What is expected:
Lines before the one containing "variation of the" are left out; output the rest of the data exactly, through the final line.

- - - - -

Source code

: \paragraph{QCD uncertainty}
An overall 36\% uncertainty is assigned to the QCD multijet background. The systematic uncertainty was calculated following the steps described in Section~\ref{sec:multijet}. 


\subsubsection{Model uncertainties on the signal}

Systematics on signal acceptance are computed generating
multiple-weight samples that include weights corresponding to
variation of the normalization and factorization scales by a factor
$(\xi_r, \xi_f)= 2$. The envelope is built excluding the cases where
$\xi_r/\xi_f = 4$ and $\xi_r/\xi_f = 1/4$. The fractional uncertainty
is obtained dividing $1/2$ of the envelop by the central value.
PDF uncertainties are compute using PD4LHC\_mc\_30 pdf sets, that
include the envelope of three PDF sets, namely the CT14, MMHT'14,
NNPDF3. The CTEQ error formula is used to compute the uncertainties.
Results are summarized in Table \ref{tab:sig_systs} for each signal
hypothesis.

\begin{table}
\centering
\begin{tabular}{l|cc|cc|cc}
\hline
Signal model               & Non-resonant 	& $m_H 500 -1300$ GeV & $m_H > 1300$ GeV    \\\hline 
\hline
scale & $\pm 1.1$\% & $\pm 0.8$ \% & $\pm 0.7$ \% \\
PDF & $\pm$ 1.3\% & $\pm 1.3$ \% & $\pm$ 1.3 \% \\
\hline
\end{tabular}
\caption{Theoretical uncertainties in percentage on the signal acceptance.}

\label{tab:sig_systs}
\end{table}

- - - - -

Exercise output:
variation of the normalization and factorization scales by a factor
$(\xi_r, \xi_f)= 2$. The envelope is built excluding the cases where
$\xi_r/\xi_f = 4$ and $\xi_r/\xi_f = 1/4$. The fractional uncertainty
is obtained dividing $1/2$ of the envelop by the central value.
PDF uncertainties are compute using PD4LHC\_mc\_30 pdf sets, that
include the envelope of three PDF sets, namely the CT14, MMHT'14,
NNPDF3. The CTEQ error formula is used to compute the uncertainties.
Results are summarized in Table \ref{tab:sig_systs} for each signal
hypothesis.

\begin{table}
\centering
\begin{tabular}{l|cc|cc|cc}
\hline
Signal model               & Non-resonant 	& $m_H 500 -1300$ GeV & $m_H > 1300$ GeV    \\\hline 
\hline
scale & $\pm 1.1$\% & $\pm 0.8$ \% & $\pm 0.7$ \% \\
PDF & $\pm$ 1.3\% & $\pm 1.3$ \% & $\pm$ 1.3 \% \\
\hline
\end{tabular}
\caption{Theoretical uncertainties in percentage on the signal acceptance.}

\label{tab:sig_systs}
\end{table}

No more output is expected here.